A new definition is created with the same steps and variables, name appended with ” (Copy)”, and is_published = false.
Clones are created as local drafts in the caller’s org, with is_template = false.

Simulation / Dry-Run

Click Simulate in the toolbar of a saved workflow (requires workflows.execute permission).
Select target hosts and click Run Simulation.
The simulation report shows predicted actions per step without executing anything.

Running a Workflow

From the workflows list, click the Play button, or from the editor click Run.
Navigate to the Run Workflow page (the relevant workflow).
Select target hosts using the searchable multi-select (server-side search by hostname or IP) and/or host groups.
Optionally override workflow variables.
Optionally enable Schedule for later and pick a date/time for deferred start.
Click Run Workflow (or Schedule Workflow if deferred).

Instance Detail / Step Timeline

From the Instances tab: - Click the workflow name or any instance row to open the detail panel for that execution. - Use the explicit Open workflow definition action when you want the workflow editor/definition instead of the execution record. - Failed rows surface an inline error preview directly in the table so operators can triage without leaving the list.

The detail panel shows: - Overall status, start time, elapsed time - Workflow-level error_message when the instance failed or timed out - Step-by-step execution timeline with per-step status, duration, and links to associated jobs - Variables (sensitive values redacted)

Kill Switch (Feature Flags page)

Navigate to Support Portal > Management > Feature Flags (the relevant workflow) or RMM Portal > Settings > Feature Flags (the relevant workflow)
Each organization shows its automation pause status
Click Pause to halt all automation (reason required)
Click Resume to re-enable automation

a. Exporting and Importing Workflows

Exporting a workflow

Navigate to Automation > Workflows (Definitions tab).
Click the Export (download) icon next to the workflow you want to export.

Export includes: name, description, steps, variables, timeout, canary settings, and trigger type. It does NOT include execution history.

Importing a workflow

Navigate to Automation > Workflows (Definitions tab).
Click the Import button in the page header.
Optionally enter a name override to rename the workflow on import.
Click Import.

The imported workflow is always created as a draft (not published). Review and publish it after verifying the steps are correct.

b. Trigger Types

Every workflow definition has a trigger type that describes how it is intended to be invoked:

Trigger Type	Description
`manual`	Invoked manually by an operator (default)
`alert_rule`	Linked to an alert rule for automated response
`monitor_action`	Triggered by a monitoring action
`service_request`	Fulfills an ITSM service request
`runbook`	Used as a runbook for documented procedures
`schedule`	Scheduled for periodic execution
`automation_decision`	Launched from a confidence-engine decision-backed remediation/workflow path

Set the trigger type in the workflow editor under Settings > Trigger Type. This field is informational — it does not change execution behavior.

c. Confidence Engine Workspace

Operators with automation.view can review the current backend confidence decision record, governance summary, breaker state, scoped policies, and pattern validation for the alert-backed automation slice. Operators with automation.manage can also take review/admin actions where the backend already supports them.

Opening the workspace

Navigate to Automation > Confidence Review (the relevant workflow).
The queue is only visible when your session has automation.view.
The route now has five tabs:
Decision Queue
Governance
Policies
Patterns
LLM Bridge
Use the queue filters for:
organization ID
gate result
review status
execution status
domain
host ID
alert ID
decision ID and domain
gate/review/execution status
effective, diagnosis, and action confidence
selected action summary
organization, review metadata, and timestamps

Inspecting decision detail

Click any queue row to open the right-side detail drawer.
The drawer shows:
decision confidence scores
reason codes
matched pattern name/key/pack provenance when the decision came from an authored pattern
selected action preview
candidate actions
policy snapshot
evidence snapshot
latest linked remediation execution state
feedback history
replay lineage
If the decision is pattern-backed, use the matched-pattern card in the selected-action preview to confirm the winning pattern key before approving or replaying the action.

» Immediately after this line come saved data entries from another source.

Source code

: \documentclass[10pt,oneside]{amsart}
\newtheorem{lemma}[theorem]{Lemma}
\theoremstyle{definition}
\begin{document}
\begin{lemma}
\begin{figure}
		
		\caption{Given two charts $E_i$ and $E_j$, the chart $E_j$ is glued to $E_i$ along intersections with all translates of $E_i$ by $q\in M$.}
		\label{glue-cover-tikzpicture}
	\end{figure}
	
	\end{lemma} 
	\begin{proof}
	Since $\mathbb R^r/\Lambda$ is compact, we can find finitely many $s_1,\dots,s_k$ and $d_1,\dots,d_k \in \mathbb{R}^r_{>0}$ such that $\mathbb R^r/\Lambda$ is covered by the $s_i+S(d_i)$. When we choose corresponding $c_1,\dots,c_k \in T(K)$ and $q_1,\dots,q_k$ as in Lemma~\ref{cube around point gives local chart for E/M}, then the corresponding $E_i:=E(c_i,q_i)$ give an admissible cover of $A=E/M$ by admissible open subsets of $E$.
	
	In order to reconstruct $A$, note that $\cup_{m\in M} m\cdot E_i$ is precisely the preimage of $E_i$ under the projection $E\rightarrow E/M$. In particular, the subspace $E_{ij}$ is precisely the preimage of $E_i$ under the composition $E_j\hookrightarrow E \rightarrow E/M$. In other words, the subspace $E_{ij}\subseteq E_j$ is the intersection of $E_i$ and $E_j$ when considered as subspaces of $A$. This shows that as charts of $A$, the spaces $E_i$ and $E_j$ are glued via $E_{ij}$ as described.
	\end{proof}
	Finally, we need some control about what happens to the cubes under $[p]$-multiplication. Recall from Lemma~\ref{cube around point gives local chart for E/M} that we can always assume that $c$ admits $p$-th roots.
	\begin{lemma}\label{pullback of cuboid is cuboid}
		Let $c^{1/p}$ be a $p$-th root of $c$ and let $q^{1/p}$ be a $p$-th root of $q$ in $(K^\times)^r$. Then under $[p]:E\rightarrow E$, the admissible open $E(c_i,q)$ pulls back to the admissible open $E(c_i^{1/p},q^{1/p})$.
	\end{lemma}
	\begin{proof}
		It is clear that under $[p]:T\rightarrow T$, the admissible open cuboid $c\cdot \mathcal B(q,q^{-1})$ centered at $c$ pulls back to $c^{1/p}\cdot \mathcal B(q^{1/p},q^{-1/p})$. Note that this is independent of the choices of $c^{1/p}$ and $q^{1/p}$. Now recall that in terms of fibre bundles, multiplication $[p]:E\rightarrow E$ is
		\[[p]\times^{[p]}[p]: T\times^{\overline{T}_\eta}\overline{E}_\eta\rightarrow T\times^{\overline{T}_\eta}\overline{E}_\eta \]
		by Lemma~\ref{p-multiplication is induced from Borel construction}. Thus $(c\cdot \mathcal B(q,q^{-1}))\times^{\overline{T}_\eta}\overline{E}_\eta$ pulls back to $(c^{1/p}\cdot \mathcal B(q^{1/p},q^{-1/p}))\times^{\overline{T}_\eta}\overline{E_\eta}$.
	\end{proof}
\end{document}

Approving or rejecting pending-review decisions

Click Approve or Reject in the drawer. Each action opens a confirmation modal with an optional notes field.
Approval and rejection continue to use the existing remediation approval substrate:
if a linked remediation execution is already waiting for approval, the decision action updates that same execution
if no execution exists yet, approval creates the execution through the existing remediation engine
Reject does not rewrite history into a replay. The rejected decision remains as a terminal historical record.
After either action, the UI reloads both the queue row and the selected decision detail from the backend instead of trusting local optimistic state.

Replaying and leaving feedback

Replay is only shown for terminal decisions. The replay confirmation modal requires a reason.
Leave feedback opens a structured form with:
feedback type
optional notes
Review, reject, replay, and feedback actions are audited with actor identity, target decision, notes or reason, and resulting outcome metadata.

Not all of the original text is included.